Des solutions comme celle de Singapour, conjuguant épargne de prévoyance santé et couverture sociale généralisée, vous semblent-elles applicables chez nous ?
Le « Medical Savings Account », adopté par Singapour au début des années 1980, constitue une bonne source d’inspiration, mais je me méfie des importations juridiques sous la forme d’un « copier-coller ». Chaque pays a ses spécificités institutionnelles et démographiques. À mon sens, la dimension sociale de la LAMal doit être pleinement maintenue. En revanche, il serait tout à fait envisageable de créer, en sus, comme le propose Avenir Suisse, un 4e pilier qui obligerait tout un chacun, dès l’âge de 55 ans, à se constituer une épargne de prévoyance de santé destinée à couvrir les coûts des soins liés au 4e âge. En effet, à l’heure actuelle, les jeunes générations et les familles sont, en la matière, excessivement mises à contribution. La situation ne s’améliorera d’ailleurs guère avec l’évolution de notre pyramide des âges.

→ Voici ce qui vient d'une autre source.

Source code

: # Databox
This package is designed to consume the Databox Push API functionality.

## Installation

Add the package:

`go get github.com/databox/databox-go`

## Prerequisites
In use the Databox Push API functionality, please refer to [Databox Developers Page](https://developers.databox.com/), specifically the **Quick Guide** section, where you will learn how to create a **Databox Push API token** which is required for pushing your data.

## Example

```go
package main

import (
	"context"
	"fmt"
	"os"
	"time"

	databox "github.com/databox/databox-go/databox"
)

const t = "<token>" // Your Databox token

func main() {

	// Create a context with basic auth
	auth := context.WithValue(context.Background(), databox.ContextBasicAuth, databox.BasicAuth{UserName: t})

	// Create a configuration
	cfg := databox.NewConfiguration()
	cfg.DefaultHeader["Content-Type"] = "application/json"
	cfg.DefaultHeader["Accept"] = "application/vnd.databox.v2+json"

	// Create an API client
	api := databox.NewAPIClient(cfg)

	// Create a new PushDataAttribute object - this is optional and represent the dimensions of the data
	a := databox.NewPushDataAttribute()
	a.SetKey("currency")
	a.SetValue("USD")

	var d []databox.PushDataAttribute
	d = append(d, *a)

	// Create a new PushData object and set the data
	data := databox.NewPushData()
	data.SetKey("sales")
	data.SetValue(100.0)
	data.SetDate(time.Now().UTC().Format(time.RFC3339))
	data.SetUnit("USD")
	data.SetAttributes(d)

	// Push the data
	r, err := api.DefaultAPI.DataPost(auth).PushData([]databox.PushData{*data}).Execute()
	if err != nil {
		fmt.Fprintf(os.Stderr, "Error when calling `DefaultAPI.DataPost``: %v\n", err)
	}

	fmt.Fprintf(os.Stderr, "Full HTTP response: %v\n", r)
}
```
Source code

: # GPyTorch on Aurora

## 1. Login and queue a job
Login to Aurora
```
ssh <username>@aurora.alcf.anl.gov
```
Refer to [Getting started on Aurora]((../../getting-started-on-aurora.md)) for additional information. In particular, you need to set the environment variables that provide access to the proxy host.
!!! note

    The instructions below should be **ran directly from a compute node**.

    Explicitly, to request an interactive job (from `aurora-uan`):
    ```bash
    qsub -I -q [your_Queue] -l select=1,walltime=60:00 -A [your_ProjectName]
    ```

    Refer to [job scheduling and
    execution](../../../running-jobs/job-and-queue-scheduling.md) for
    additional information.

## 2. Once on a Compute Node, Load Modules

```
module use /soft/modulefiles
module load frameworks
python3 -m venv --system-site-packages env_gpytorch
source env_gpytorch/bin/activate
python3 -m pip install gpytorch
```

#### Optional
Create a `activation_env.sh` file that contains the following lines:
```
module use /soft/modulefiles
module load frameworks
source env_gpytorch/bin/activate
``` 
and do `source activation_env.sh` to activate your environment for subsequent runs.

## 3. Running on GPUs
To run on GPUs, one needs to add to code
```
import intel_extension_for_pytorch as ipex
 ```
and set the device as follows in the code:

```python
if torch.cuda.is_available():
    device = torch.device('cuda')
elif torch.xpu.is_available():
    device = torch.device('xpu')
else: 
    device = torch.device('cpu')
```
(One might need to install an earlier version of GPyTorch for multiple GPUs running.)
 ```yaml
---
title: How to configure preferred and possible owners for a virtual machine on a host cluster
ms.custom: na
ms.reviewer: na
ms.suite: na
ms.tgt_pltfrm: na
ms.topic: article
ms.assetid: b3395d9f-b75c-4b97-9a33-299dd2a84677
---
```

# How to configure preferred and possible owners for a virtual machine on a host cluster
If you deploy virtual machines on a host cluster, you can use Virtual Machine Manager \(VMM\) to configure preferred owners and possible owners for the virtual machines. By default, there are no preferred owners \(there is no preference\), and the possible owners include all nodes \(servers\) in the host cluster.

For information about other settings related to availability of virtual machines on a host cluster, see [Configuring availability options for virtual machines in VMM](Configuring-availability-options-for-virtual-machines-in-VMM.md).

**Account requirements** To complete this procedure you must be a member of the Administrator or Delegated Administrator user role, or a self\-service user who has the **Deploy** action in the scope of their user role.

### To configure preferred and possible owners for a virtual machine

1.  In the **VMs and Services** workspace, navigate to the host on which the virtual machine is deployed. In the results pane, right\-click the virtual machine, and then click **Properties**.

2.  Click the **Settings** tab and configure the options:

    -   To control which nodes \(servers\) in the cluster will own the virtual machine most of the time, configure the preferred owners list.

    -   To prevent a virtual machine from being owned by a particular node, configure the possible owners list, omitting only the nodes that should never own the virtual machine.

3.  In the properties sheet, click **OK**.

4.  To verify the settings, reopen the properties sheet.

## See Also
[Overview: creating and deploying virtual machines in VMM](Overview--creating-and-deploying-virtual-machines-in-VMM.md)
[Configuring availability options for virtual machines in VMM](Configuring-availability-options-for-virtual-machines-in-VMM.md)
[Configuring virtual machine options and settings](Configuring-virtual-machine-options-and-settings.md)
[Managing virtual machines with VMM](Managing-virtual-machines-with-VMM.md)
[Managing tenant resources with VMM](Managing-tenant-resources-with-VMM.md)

Est-il normal, du point de vue du juriste, que les caisses maladie aient la compétence de mainlevée des oppositions aux poursuites qu’elles ont lancées ?
Il est vrai qu’il y a quelque chose de surprenant à permettre à une caisse d’assurance maladie de prononcer elle-même la main-levée de l’opposition formée contre un commandement de payer qu’elle a elle-même requis en raison de primes impayées. Toutefois, en matière d’assurance maladie obligatoire des soins, les caisses sont assimilables à des autorités administratives qui rendent des décisions formelles. Elles bénéficient donc à ce titre-là d’un régime particulier qui peut se justifier. Toutefois, si l’on devait modifier cette règle, je crains que cela ait surtout pour effet d’augmenter de manière significative les frais engagés par les caisses pour obtenir le recouvrement de leurs créances. Ces frais se répercuteraient alors sur les primes, ce qui aurait pour conséquence d’entamer encore davantage le pouvoir d’achat des habitants de notre pays.